I’ve thought about this a lot but can’t come up with a solution I’m happy with.
Basicly this is the problem: Log 100k+ Chats (some slower, some faster) into cassandra. So save userId, channelId, timestamp and the message.
Cassandra already supports horizontal scaling out of the box, I have no issue here.
Now my software that reads these chats does it over TCP (IRC). Something like 300 messages / sec are usual for the top 1k channels and 1 single IRC connection can’t handle that from my experiments.
What I now want to build is multiple instances (with Docker/Kubernetes) of the logger and share the load between those. So ideally if I have maybe 4 workers and 1k chats (example). They would each join atleast 250 channels. I say atleast because I would want optional redundancy so I can have 2 loggers in the same chat to make sure no messages get lost.
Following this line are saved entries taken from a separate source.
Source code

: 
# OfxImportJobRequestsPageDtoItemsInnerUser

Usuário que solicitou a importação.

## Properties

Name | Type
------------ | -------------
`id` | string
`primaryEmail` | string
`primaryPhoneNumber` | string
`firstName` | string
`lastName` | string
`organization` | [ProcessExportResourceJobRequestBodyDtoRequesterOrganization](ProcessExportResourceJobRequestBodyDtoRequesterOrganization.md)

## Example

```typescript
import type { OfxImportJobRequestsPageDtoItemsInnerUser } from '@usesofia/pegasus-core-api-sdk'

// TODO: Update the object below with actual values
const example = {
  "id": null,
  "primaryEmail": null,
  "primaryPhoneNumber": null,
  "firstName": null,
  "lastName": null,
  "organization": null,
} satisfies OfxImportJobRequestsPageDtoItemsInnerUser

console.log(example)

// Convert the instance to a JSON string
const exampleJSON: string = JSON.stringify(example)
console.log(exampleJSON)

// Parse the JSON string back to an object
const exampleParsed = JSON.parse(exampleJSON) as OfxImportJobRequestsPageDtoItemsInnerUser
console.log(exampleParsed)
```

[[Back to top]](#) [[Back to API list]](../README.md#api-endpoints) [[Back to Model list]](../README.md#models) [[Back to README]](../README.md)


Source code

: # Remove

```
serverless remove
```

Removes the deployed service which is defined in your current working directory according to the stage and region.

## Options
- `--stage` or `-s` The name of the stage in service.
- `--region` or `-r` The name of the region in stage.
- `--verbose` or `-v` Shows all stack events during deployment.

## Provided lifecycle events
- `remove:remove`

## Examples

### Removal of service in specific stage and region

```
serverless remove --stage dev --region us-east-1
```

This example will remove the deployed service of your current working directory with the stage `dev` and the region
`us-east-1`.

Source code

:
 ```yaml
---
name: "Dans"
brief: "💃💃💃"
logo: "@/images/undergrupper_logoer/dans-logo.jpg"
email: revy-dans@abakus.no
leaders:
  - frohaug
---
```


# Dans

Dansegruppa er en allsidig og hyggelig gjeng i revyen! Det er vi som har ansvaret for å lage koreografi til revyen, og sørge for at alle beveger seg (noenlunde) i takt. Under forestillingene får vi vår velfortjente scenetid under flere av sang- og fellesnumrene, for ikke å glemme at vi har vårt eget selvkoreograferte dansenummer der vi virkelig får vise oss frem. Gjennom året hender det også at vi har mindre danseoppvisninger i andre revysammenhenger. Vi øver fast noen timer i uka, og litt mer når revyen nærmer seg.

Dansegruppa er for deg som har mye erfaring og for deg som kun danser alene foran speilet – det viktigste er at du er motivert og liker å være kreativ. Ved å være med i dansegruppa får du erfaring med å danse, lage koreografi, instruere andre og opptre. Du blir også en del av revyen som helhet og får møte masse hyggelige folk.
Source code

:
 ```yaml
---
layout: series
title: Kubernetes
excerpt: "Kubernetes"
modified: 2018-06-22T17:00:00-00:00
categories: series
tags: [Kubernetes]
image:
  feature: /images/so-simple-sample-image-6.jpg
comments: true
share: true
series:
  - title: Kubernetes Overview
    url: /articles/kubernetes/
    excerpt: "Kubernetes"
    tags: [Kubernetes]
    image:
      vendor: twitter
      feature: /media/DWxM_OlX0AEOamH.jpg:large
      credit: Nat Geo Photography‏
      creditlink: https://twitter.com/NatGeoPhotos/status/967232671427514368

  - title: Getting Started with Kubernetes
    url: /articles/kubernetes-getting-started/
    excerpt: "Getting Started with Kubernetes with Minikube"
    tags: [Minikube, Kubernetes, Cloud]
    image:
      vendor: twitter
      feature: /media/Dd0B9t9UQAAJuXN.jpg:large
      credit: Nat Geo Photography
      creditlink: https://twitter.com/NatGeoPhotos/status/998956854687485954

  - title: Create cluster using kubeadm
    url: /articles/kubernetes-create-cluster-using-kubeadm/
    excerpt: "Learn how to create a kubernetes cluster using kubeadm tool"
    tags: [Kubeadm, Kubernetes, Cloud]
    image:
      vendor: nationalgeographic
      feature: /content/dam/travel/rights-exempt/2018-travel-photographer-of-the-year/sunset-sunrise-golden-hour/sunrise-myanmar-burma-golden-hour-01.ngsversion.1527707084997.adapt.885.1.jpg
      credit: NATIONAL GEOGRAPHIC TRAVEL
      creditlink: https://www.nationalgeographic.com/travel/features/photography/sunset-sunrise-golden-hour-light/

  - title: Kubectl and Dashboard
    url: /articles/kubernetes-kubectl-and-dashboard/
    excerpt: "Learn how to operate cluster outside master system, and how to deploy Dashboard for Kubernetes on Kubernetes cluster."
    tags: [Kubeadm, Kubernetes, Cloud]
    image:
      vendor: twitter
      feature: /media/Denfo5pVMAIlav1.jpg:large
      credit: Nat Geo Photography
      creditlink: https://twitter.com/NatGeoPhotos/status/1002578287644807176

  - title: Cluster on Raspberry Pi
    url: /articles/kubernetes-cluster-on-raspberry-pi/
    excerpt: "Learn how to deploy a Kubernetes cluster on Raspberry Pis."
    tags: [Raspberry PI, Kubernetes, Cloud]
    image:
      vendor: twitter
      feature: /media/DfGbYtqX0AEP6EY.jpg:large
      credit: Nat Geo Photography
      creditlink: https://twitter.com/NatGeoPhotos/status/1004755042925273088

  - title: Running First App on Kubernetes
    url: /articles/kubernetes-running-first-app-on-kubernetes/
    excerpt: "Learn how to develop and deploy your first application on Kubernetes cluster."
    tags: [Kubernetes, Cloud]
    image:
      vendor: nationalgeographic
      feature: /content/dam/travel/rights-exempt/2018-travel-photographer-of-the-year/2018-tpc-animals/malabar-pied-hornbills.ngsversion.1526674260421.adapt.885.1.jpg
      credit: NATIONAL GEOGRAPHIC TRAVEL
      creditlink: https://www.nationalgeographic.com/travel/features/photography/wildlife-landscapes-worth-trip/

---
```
There is no issue with duplicates, because all messages have a unique ID.
Now how would I best and dynamically share the current channels joined between the workers. I wanna avoid having a master or controlling point. Should also be easy to add more workers that then reduce the load on other workers.
Are there any good articles about this kind of behaviour? Maybe good concepts or protocols already defined? Like I said i wanna avoid another central control point so no rabbitmq, redis or whatever.
Edit: I’ve looked into something like the Raft Consensus Algorithm, but it doesn’t make sense I think, since I don’t want my clients to agree on a shared state instead divide the state between them “equally”.